▶ Records for the task:
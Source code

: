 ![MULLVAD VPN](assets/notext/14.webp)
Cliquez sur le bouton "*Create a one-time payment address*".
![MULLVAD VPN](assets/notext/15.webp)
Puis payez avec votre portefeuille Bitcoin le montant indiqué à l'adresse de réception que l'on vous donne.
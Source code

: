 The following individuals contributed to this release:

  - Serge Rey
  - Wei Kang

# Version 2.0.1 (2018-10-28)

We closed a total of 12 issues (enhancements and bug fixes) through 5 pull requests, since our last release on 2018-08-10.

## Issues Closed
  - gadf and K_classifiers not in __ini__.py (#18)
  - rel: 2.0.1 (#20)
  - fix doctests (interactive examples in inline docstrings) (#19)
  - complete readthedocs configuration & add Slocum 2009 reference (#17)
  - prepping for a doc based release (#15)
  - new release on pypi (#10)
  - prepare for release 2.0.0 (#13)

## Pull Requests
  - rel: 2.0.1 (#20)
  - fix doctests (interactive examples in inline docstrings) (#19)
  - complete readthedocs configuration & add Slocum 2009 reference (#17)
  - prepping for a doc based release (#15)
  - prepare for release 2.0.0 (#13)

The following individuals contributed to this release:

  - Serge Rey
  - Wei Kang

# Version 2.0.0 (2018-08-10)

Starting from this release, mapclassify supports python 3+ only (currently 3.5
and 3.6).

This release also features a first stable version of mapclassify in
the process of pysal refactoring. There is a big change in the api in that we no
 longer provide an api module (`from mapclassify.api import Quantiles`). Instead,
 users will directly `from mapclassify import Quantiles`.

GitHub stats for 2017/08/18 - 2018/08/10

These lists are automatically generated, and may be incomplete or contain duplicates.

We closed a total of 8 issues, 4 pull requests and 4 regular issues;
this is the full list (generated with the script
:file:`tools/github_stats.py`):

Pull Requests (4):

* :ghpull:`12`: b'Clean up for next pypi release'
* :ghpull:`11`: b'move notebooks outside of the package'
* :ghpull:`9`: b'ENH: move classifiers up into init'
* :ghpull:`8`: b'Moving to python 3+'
...
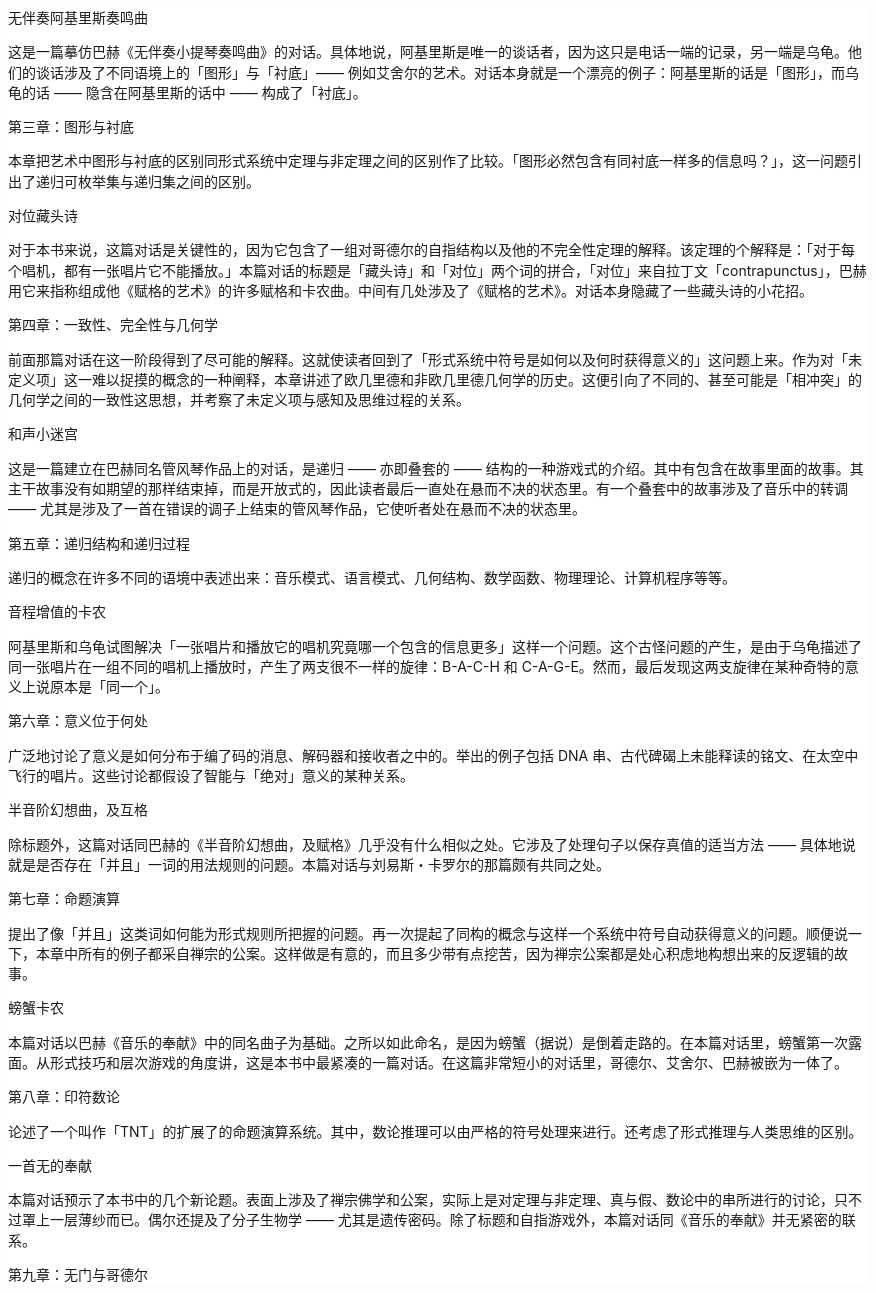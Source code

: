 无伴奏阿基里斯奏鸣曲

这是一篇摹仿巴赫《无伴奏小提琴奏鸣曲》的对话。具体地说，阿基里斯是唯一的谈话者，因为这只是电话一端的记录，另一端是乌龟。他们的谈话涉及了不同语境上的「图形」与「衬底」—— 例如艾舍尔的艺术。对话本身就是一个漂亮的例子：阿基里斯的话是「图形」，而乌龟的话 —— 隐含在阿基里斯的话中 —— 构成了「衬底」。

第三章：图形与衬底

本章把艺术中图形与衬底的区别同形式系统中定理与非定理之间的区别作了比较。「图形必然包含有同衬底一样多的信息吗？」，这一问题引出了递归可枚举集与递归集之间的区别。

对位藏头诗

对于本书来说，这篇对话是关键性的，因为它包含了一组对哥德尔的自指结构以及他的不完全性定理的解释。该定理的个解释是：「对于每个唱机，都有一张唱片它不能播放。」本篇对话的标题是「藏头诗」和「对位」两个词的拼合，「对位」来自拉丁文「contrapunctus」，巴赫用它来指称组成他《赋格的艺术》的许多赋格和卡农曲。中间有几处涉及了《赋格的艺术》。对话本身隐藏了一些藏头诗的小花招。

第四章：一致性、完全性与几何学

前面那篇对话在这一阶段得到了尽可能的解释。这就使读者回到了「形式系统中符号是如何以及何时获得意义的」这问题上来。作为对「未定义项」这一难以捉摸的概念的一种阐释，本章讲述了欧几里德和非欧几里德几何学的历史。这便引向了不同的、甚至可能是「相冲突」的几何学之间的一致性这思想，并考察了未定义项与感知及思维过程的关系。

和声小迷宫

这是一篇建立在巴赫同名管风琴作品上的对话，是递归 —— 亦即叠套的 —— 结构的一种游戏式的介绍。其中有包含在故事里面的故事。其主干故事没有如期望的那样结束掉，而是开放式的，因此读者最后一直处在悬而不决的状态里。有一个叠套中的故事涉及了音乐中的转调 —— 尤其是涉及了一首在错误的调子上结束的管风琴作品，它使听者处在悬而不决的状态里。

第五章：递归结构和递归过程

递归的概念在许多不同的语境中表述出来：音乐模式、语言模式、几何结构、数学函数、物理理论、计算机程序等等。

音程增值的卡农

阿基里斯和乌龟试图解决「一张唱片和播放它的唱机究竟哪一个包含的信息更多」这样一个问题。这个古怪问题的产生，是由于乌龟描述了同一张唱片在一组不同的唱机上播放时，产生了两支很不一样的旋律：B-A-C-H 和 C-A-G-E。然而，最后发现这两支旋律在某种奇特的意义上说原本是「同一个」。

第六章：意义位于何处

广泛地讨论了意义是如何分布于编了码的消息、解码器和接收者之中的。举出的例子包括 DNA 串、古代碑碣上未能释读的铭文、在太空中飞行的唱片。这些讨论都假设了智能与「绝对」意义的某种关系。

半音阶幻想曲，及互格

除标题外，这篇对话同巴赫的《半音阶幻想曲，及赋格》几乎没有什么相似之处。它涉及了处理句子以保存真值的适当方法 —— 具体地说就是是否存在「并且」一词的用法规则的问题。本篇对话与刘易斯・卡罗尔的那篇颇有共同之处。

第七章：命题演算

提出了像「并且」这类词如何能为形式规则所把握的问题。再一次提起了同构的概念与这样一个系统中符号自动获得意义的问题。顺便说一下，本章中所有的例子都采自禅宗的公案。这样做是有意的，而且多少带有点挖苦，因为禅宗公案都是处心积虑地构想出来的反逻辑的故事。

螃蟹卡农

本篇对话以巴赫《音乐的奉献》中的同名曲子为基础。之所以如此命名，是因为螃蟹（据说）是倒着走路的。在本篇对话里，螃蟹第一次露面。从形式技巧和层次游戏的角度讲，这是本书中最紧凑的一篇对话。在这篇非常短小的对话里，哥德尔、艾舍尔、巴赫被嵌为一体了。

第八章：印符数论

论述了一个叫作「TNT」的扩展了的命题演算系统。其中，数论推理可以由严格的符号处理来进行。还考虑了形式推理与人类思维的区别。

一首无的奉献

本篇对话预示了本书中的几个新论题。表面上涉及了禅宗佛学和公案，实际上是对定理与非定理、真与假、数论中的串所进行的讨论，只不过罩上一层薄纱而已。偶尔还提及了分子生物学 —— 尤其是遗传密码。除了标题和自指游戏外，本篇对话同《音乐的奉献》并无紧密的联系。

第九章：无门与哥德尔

▶ The problem:
For every line of the data above that contains "release", copy that line.

▶ Task result:
: The following individuals contributed to this release:
We closed a total of 12 issues (enhancements and bug fixes) through 5 pull requests, since our last release on 2018-08-10.
  - prepping for a doc based release (#15)
  - new release on pypi (#10)
  - prepare for release 2.0.0 (#13)
  - prepping for a doc based release (#15)
  - prepare for release 2.0.0 (#13)
The following individuals contributed to this release:
Starting from this release, mapclassify supports python 3+ only (currently 3.5
This release also features a first stable version of mapclassify in
* :ghpull:`12`: b'Clean up for next pypi release'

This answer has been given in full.